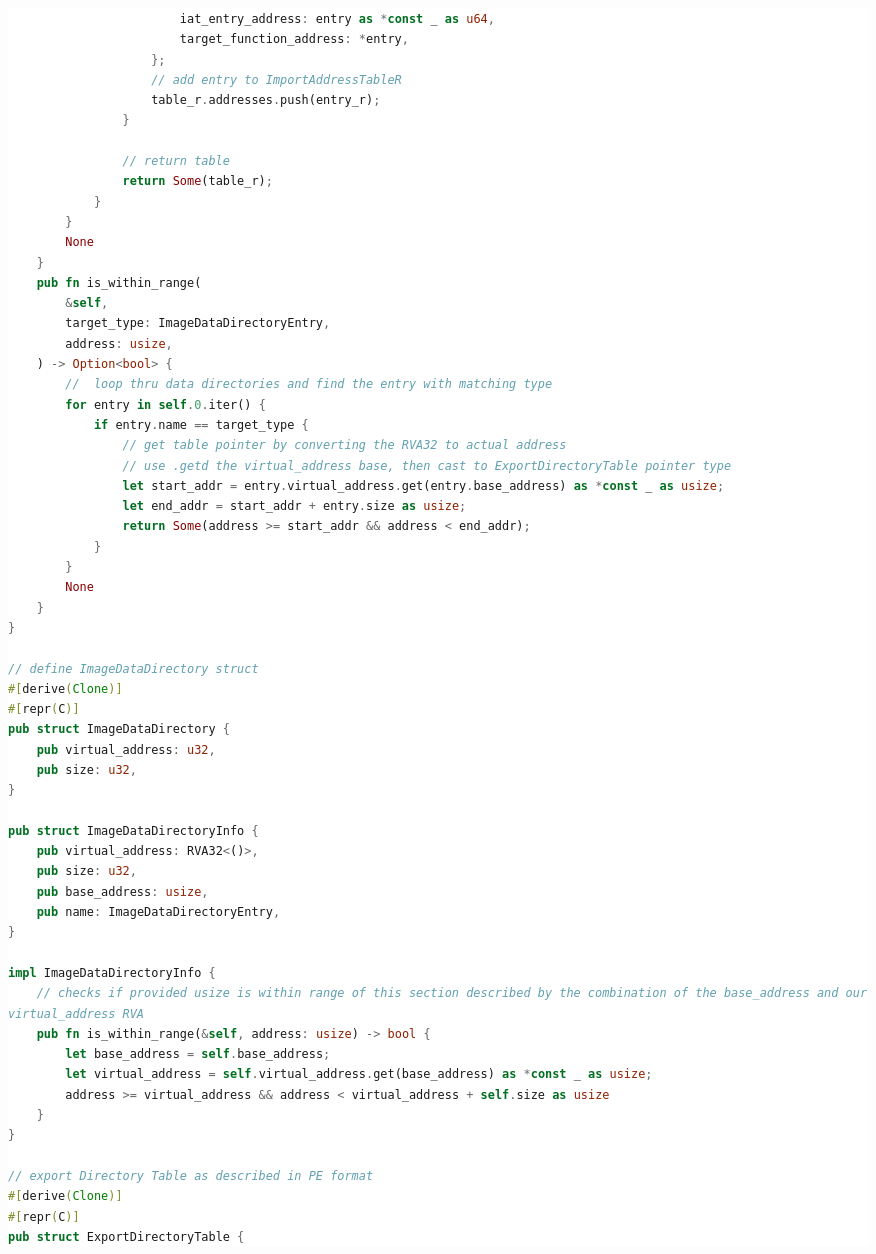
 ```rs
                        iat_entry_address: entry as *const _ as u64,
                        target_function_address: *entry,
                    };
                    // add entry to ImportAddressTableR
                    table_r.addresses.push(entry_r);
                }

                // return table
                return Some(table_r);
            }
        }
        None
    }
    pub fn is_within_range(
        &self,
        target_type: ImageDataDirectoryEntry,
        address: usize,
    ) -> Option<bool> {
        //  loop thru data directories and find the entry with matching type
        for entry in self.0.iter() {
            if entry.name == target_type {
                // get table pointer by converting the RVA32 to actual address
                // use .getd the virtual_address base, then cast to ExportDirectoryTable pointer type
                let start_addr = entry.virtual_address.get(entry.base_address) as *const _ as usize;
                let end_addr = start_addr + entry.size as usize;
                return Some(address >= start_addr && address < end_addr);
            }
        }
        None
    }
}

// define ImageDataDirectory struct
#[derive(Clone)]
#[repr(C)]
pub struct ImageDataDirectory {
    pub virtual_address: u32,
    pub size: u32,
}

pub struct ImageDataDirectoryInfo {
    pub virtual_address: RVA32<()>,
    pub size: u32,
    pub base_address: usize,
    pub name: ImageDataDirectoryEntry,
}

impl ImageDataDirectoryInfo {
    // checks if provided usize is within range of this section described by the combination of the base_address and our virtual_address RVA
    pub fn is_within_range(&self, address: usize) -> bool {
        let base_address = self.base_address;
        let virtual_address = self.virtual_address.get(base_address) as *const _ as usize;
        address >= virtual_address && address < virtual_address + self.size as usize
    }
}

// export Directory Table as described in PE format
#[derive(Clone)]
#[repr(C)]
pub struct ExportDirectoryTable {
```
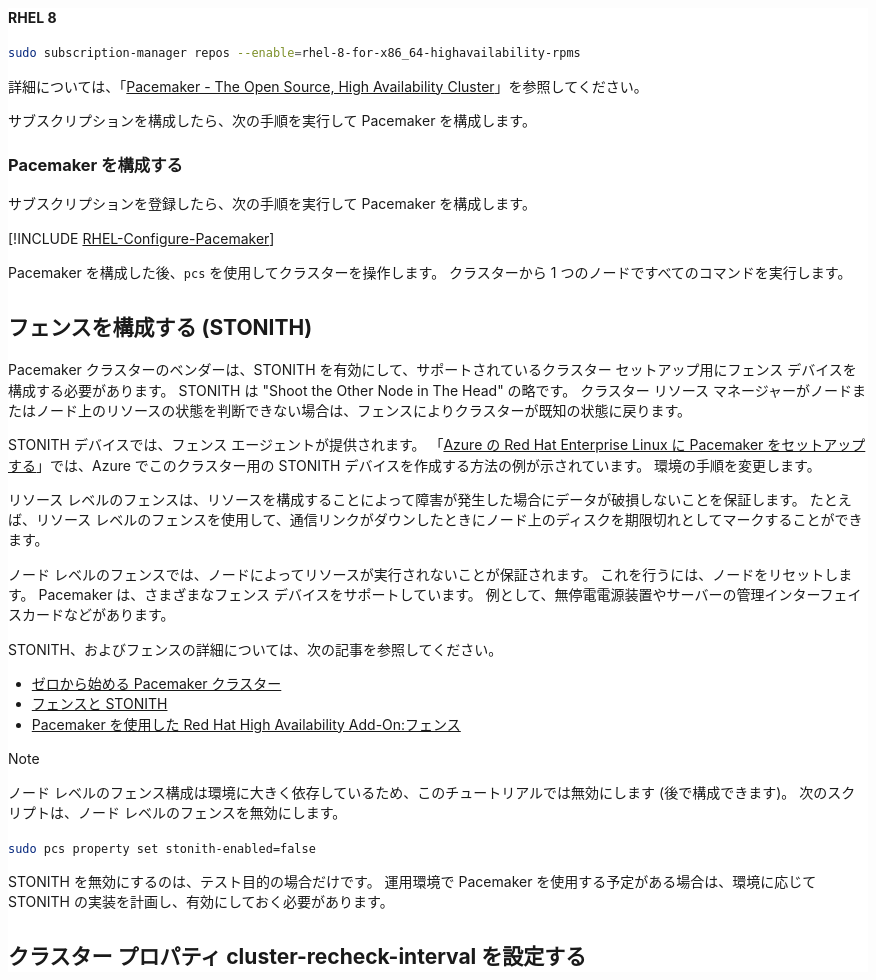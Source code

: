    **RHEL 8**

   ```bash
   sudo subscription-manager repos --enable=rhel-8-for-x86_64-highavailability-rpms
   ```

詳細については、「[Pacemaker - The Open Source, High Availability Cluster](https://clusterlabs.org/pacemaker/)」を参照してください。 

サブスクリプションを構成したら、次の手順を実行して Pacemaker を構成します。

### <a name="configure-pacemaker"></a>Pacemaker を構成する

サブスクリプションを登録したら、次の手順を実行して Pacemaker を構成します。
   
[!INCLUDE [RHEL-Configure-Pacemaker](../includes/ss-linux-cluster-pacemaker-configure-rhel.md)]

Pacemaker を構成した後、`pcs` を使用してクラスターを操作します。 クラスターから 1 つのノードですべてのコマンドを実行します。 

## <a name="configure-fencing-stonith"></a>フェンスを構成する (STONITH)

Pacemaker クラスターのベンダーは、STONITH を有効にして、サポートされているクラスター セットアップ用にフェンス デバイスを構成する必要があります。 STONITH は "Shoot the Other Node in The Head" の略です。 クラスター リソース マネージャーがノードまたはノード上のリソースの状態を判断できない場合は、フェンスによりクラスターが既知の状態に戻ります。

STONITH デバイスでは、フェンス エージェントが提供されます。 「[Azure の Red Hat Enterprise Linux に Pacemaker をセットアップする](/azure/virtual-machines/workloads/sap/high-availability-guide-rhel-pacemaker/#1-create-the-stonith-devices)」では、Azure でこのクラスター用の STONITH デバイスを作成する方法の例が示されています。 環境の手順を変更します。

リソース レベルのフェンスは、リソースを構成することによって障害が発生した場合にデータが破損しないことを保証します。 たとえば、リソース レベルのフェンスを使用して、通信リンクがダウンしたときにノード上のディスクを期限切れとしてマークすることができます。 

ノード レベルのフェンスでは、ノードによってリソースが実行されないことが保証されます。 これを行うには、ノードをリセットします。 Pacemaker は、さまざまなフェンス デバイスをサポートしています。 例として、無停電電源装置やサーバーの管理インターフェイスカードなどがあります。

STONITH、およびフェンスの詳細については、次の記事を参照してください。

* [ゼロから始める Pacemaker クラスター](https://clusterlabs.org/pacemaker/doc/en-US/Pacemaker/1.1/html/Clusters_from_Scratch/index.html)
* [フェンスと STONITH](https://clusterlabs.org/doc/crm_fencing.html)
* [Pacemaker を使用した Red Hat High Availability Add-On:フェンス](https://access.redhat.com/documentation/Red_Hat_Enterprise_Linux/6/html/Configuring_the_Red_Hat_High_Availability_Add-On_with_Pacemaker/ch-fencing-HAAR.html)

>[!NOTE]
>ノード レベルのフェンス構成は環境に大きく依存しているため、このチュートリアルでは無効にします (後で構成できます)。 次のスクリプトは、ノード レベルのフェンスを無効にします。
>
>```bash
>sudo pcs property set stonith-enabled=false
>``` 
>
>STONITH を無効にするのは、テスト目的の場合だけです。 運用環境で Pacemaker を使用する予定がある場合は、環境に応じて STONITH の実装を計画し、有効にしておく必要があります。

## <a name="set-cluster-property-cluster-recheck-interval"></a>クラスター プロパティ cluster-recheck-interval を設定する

══════════════════════════════

YOUR OBJECTIVE:
Only the pictures may be dropped; print every record exactly as given.

EXERCISE SOLUTION:
 ```rs
                        iat_entry_address: entry as *const _ as u64,
                        target_function_address: *entry,
                    };
                    // add entry to ImportAddressTableR
                    table_r.addresses.push(entry_r);
                }

                // return table
                return Some(table_r);
            }
        }
        None
    }
    pub fn is_within_range(
        &self,
        target_type: ImageDataDirectoryEntry,
        address: usize,
    ) -> Option<bool> {
        //  loop thru data directories and find the entry with matching type
        for entry in self.0.iter() {
            if entry.name == target_type {
                // get table pointer by converting the RVA32 to actual address
                // use .getd the virtual_address base, then cast to ExportDirectoryTable pointer type
                let start_addr = entry.virtual_address.get(entry.base_address) as *const _ as usize;
                let end_addr = start_addr + entry.size as usize;
                return Some(address >= start_addr && address < end_addr);
            }
        }
        None
    }
}

// define ImageDataDirectory struct
#[derive(Clone)]
#[repr(C)]
pub struct ImageDataDirectory {
    pub virtual_address: u32,
    pub size: u32,
}

pub struct ImageDataDirectoryInfo {
    pub virtual_address: RVA32<()>,
    pub size: u32,
    pub base_address: usize,
    pub name: ImageDataDirectoryEntry,
}

impl ImageDataDirectoryInfo {
    // checks if provided usize is within range of this section described by the combination of the base_address and our virtual_address RVA
    pub fn is_within_range(&self, address: usize) -> bool {
        let base_address = self.base_address;
        let virtual_address = self.virtual_address.get(base_address) as *const _ as usize;
        address >= virtual_address && address < virtual_address + self.size as usize
    }
}

// export Directory Table as described in PE format
#[derive(Clone)]
#[repr(C)]
pub struct ExportDirectoryTable {
```
Source code

:    **RHEL 8**

   ```bash
   sudo subscription-manager repos --enable=rhel-8-for-x86_64-highavailability-rpms
   ```

詳細については、「[Pacemaker - The Open Source, High Availability Cluster](https://clusterlabs.org/pacemaker/)」を参照してください。 

サブスクリプションを構成したら、次の手順を実行して Pacemaker を構成します。

### <a name="configure-pacemaker"></a>Pacemaker を構成する

サブスクリプションを登録したら、次の手順を実行して Pacemaker を構成します。
   
[!INCLUDE [RHEL-Configure-Pacemaker](../includes/ss-linux-cluster-pacemaker-configure-rhel.md)]

Pacemaker を構成した後、`pcs` を使用してクラスターを操作します。 クラスターから 1 つのノードですべてのコマンドを実行します。 

## <a name="configure-fencing-stonith"></a>フェンスを構成する (STONITH)

Pacemaker クラスターのベンダーは、STONITH を有効にして、サポートされているクラスター セットアップ用にフェンス デバイスを構成する必要があります。 STONITH は "Shoot the Other Node in The Head" の略です。 クラスター リソース マネージャーがノードまたはノード上のリソースの状態を判断できない場合は、フェンスによりクラスターが既知の状態に戻ります。

STONITH デバイスでは、フェンス エージェントが提供されます。 「[Azure の Red Hat Enterprise Linux に Pacemaker をセットアップする](/azure/virtual-machines/workloads/sap/high-availability-guide-rhel-pacemaker/#1-create-the-stonith-devices)」では、Azure でこのクラスター用の STONITH デバイスを作成する方法の例が示されています。 環境の手順を変更します。

リソース レベルのフェンスは、リソースを構成することによって障害が発生した場合にデータが破損しないことを保証します。 たとえば、リソース レベルのフェンスを使用して、通信リンクがダウンしたときにノード上のディスクを期限切れとしてマークすることができます。 

ノード レベルのフェンスでは、ノードによってリソースが実行されないことが保証されます。 これを行うには、ノードをリセットします。 Pacemaker は、さまざまなフェンス デバイスをサポートしています。 例として、無停電電源装置やサーバーの管理インターフェイスカードなどがあります。

STONITH、およびフェンスの詳細については、次の記事を参照してください。

* [ゼロから始める Pacemaker クラスター](https://clusterlabs.org/pacemaker/doc/en-US/Pacemaker/1.1/html/Clusters_from_Scratch/index.html)
* [フェンスと STONITH](https://clusterlabs.org/doc/crm_fencing.html)
* [Pacemaker を使用した Red Hat High Availability Add-On:フェンス](https://access.redhat.com/documentation/Red_Hat_Enterprise_Linux/6/html/Configuring_the_Red_Hat_High_Availability_Add-On_with_Pacemaker/ch-fencing-HAAR.html)

>[!NOTE]
>ノード レベルのフェンス構成は環境に大きく依存しているため、このチュートリアルでは無効にします (後で構成できます)。 次のスクリプトは、ノード レベルのフェンスを無効にします。
>
>```bash
>sudo pcs property set stonith-enabled=false
>``` 
>
>STONITH を無効にするのは、テスト目的の場合だけです。 運用環境で Pacemaker を使用する予定がある場合は、環境に応じて STONITH の実装を計画し、有効にしておく必要があります。

## <a name="set-cluster-property-cluster-recheck-interval"></a>クラスター プロパティ cluster-recheck-interval を設定する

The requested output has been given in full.